*** INPUT DATA ***

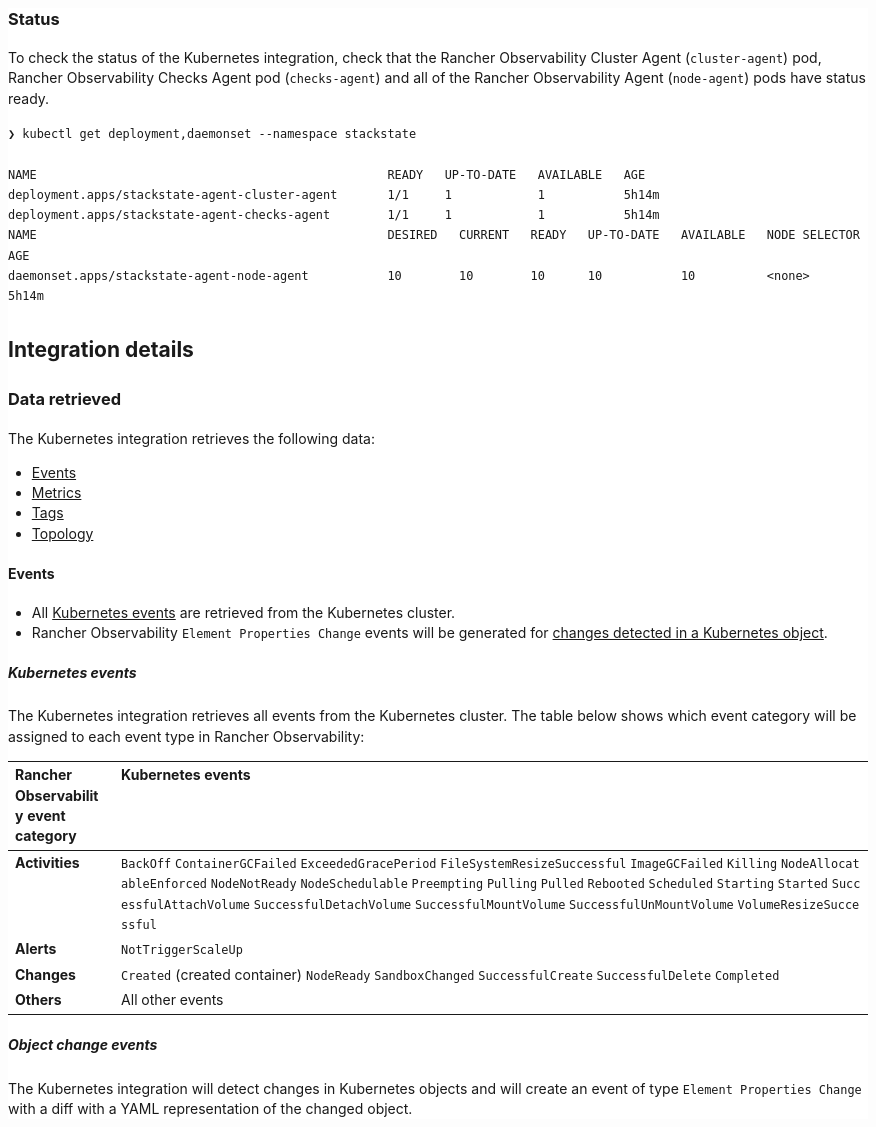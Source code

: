 ### Status

To check the status of the Kubernetes integration, check that the Rancher Observability Cluster Agent \(`cluster-agent`\) pod, Rancher Observability Checks Agent pod \(`checks-agent`\) and all of the Rancher Observability Agent \(`node-agent`\) pods have status ready.

```text
❯ kubectl get deployment,daemonset --namespace stackstate

NAME                                                 READY   UP-TO-DATE   AVAILABLE   AGE
deployment.apps/stackstate-agent-cluster-agent       1/1     1            1           5h14m
deployment.apps/stackstate-agent-checks-agent        1/1     1            1           5h14m
NAME                                                 DESIRED   CURRENT   READY   UP-TO-DATE   AVAILABLE   NODE SELECTOR   AGE
daemonset.apps/stackstate-agent-node-agent           10        10        10      10           10          <none>          5h14m
```

## Integration details

### Data retrieved

The Kubernetes integration retrieves the following data:

* [Events](kubernetes.md#events)
* [Metrics](kubernetes.md#metrics)
* [Tags](kubernetes.md#tags)
* [Topology](kubernetes.md#topology)

#### Events

* All [Kubernetes events](#kubernetes-events) are retrieved from the Kubernetes cluster.
* Rancher Observability `Element Properties Change` events will be generated for [changes detected in a Kubernetes object](#object-change-events).

##### Kubernetes events

The Kubernetes integration retrieves all events from the Kubernetes cluster. The table below shows which event category will be assigned to each event type in Rancher Observability:

| Rancher Observability event category | Kubernetes events |
|:--------------------------| :--- |
| **Activities**            | `BackOff` `ContainerGCFailed` `ExceededGracePeriod` `FileSystemResizeSuccessful` `ImageGCFailed` `Killing` `NodeAllocatableEnforced` `NodeNotReady` `NodeSchedulable` `Preempting` `Pulling` `Pulled` `Rebooted` `Scheduled` `Starting` `Started` `SuccessfulAttachVolume` `SuccessfulDetachVolume` `SuccessfulMountVolume` `SuccessfulUnMountVolume` `VolumeResizeSuccessful` |
| **Alerts**                | `NotTriggerScaleUp` |
| **Changes**               | `Created` \(created container\) `NodeReady` `SandboxChanged` `SuccessfulCreate` `SuccessfulDelete` `Completed` |
| **Others**                | All other events |

##### Object change events

The Kubernetes integration will detect changes in Kubernetes objects and will create an event of type `Element Properties Change` with a diff with a YAML representation of the changed object.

***

EXERCISE OBJECTIVE: All records above must be copied exactly, though the pictures they hold are to be left out.

RESULT:
Source code

: ### Status

To check the status of the Kubernetes integration, check that the Rancher Observability Cluster Agent \(`cluster-agent`\) pod, Rancher Observability Checks Agent pod \(`checks-agent`\) and all of the Rancher Observability Agent \(`node-agent`\) pods have status ready.

```text
❯ kubectl get deployment,daemonset --namespace stackstate

NAME                                                 READY   UP-TO-DATE   AVAILABLE   AGE
deployment.apps/stackstate-agent-cluster-agent       1/1     1            1           5h14m
deployment.apps/stackstate-agent-checks-agent        1/1     1            1           5h14m
NAME                                                 DESIRED   CURRENT   READY   UP-TO-DATE   AVAILABLE   NODE SELECTOR   AGE
daemonset.apps/stackstate-agent-node-agent           10        10        10      10           10          <none>          5h14m
```

## Integration details

### Data retrieved

The Kubernetes integration retrieves the following data:

* [Events](kubernetes.md#events)
* [Metrics](kubernetes.md#metrics)
* [Tags](kubernetes.md#tags)
* [Topology](kubernetes.md#topology)

#### Events

* All [Kubernetes events](#kubernetes-events) are retrieved from the Kubernetes cluster.
* Rancher Observability `Element Properties Change` events will be generated for [changes detected in a Kubernetes object](#object-change-events).

##### Kubernetes events

The Kubernetes integration retrieves all events from the Kubernetes cluster. The table below shows which event category will be assigned to each event type in Rancher Observability:

| Rancher Observability event category | Kubernetes events |
|:--------------------------| :--- |
| **Activities**            | `BackOff` `ContainerGCFailed` `ExceededGracePeriod` `FileSystemResizeSuccessful` `ImageGCFailed` `Killing` `NodeAllocatableEnforced` `NodeNotReady` `NodeSchedulable` `Preempting` `Pulling` `Pulled` `Rebooted` `Scheduled` `Starting` `Started` `SuccessfulAttachVolume` `SuccessfulDetachVolume` `SuccessfulMountVolume` `SuccessfulUnMountVolume` `VolumeResizeSuccessful` |
| **Alerts**                | `NotTriggerScaleUp` |
| **Changes**               | `Created` \(created container\) `NodeReady` `SandboxChanged` `SuccessfulCreate` `SuccessfulDelete` `Completed` |
| **Others**                | All other events |

##### Object change events

The Kubernetes integration will detect changes in Kubernetes objects and will create an event of type `Element Properties Change` with a diff with a YAML representation of the changed object.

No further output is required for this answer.